Cross-view pose estimation as an alternative: Estimating the 3-DoF pose of a ground camera using geo-referenced satellite imagery is a promising alternative, but the large viewpoint discrepancy between ground and satellite views poses a fundamental challenge.

Existing methods rely on orientation priors: Early methods assume a known coarse orientation and iteratively refine within a narrow search space; however, orientation priors are often inaccurate or unavailable in practice, leading to convergence to suboptimal solutions.

Semantic methods neglect spatial correspondence: Recent omnidirectional CVPE methods reduce the viewpoint gap via semantic similarity (cross-attention, contrastive learning), but overlook spatial correspondences, leaving the viewpoint discrepancy fundamentally unresolved.

Geometric transformation methods each have drawbacks: Polar transformation addresses only horizontal alignment while neglecting the vertical axis; projective transformation depends on camera parameters and introduces severe artifacts around vertical structures such as buildings.

Method

Overall Architecture

VIRD is an omnidirectional cross-view pose estimation framework that builds view-invariant descriptors through dual-axis transformation. The overall pipeline is as follows: 1. Feature extraction: A pretrained CNN (VGG16 / EfficientNet-B0) extracts ground features \(F_g \in \mathbb{R}^{C \times H \times W_g}\) and satellite features \(F_s \in \mathbb{R}^{C \times A \times A}\) separately. 2. Horizontal-axis alignment: Polar transformation is applied to satellite features, mapping the azimuth angle to the horizontal axis. 3. Vertical-axis alignment: A Context-Enhanced Positional Attention (CEPA) module eliminates vertical-axis misalignment. 4. Descriptor generation: Features are compressed along the vertical direction and flattened into orientation-aware 1D descriptors \(D_g\) and \(D_{s2p}\). 5. Coarse matching + fine regression: A coarse pose is obtained via cosine similarity matching, then refined by a regression module that predicts residual corrections.

Key Designs

Polar Transformation (horizontal alignment): Satellite feature maps are resampled in polar coordinates centered at a candidate location, mapping azimuth and radial distance to the horizontal and vertical axes, respectively. The transformation width \(W_s = \frac{2\pi}{\text{HFoV}} \cdot W_g\) ensures consistency across different fields of view.

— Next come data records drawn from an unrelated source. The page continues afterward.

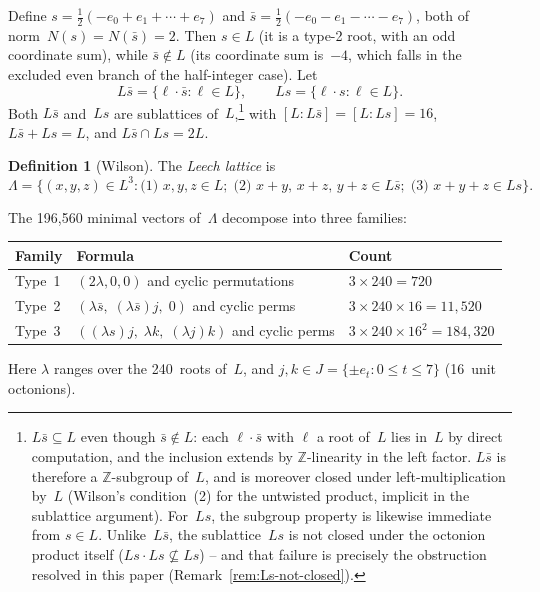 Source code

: \documentclass[twoside,english]{paper}
\numberwithin{equation}{section}
\numberwithin{figure}{section}
\theoremstyle{definition}
\newtheorem{definition}[theorem]{Definition}
\theoremstyle{remark}
\newcommand{\ZZ}{\mathbb{Z}}
\newcommand{\LL}{\Lambda}             %
\newcommand{\Nrm}{N}                  %
\begin{document}
Define $s = \tfrac{1}{2}(-e_0 + e_1 + \cdots + e_7)$ and
$\bar{s} = \tfrac{1}{2}(-e_0 - e_1 - \cdots - e_7)$, both of
norm~$\Nrm(s) = \Nrm(\bar{s}) = 2$.  Then $s \in L$ (it is a
type-2 root, with an odd coordinate sum), while $\bar{s} \notin L$
(its coordinate sum is~$-4$, which falls in the excluded even
branch of the half-integer case).  Let
\[
  L\bar{s} = \{ \ell \cdot \bar{s} : \ell \in L \}, \qquad
  Ls = \{ \ell \cdot s : \ell \in L \}.
\]
Both $L\bar{s}$ and~$Ls$ are sublattices of~$L$,\footnote{$L\bar
s \subseteq L$ even though $\bar s \notin L$: each $\ell \cdot
\bar s$ with $\ell$ a root of~$L$ lies in~$L$ by direct
computation, and the inclusion extends by $\ZZ$-linearity in the
left factor. $L\bar s$ is therefore a $\ZZ$-subgroup of~$L$, and
is moreover closed under left-multiplication by~$L$ (Wilson's
condition~(2) for the untwisted product, implicit in the sublattice
argument). For~$Ls$, the subgroup
property is likewise immediate from $s \in L$.  Unlike~$L\bar s$,
the sublattice~$Ls$ is not closed under the octonion product
itself ($Ls \cdot Ls \not\subseteq Ls$) -- and that failure is
precisely the obstruction resolved in this paper
(Remark~\ref{rem:Ls-not-closed}).}
with
$[L : L\bar{s}] = [L : Ls] = 16$,
$L\bar{s} + Ls = L$, and $L\bar{s} \cap Ls = 2L$.

\begin{definition}[Wilson]\label{def:wilson-leech}
The \emph{Leech lattice} is
\[
  \LL = \bigl\{ (x,y,z) \in L^3 :
    \text{(1) } x,y,z \in L;\;
    \text{(2) } x{+}y,\, x{+}z,\, y{+}z \in L\bar{s};\;
    \text{(3) } x{+}y{+}z \in Ls
  \bigr\}.
\]
\end{definition}

The 196{,}560 minimal vectors of~$\LL$ decompose into three families:

\smallskip
\begin{tabular}{@{}lll@{}}
\toprule
Family & Formula & Count \\
\midrule
Type~1 & $(2\lambda, 0, 0)$ and cyclic permutations & $3 \times 240 = 720$ \\
Type~2 & $(\lambda\bar{s},\; (\lambda\bar{s})j,\; 0)$ and cyclic
  perms & $3 \times 240 \times 16 = 11{,}520$ \\
Type~3 & $((\lambda s)j,\; \lambda k,\; (\lambda j)k)$ and cyclic
  perms & $3 \times 240 \times 16^2 = 184{,}320$ \\
\bottomrule
\end{tabular}
\smallskip

\noindent
Here $\lambda$ ranges over the 240~roots of~$L$, and
$j, k \in J = \{\pm e_t : 0 \le t \le 7\}$ (16~unit octonions).
\end{document}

Positional Attention (PA): Three sets of sinusoidal positional encodings are defined — a shared virtual encoding \(P_a\), a ground encoding \(P_g\), and a satellite encoding \(P_{s2p}\) — and an attention mechanism learns the mapping between vertical coordinates across views: $\(\mathcal{A}_v = \text{Softmax}\left(\frac{(P_a W_v^Q)(P_v W_v^K)^\top}{\sqrt{d_k}}\right)\)$ The core insight is to reinterpret positional attention as learning a cross-view vertical coordinate transformation through a shared virtual axis, without requiring camera parameters.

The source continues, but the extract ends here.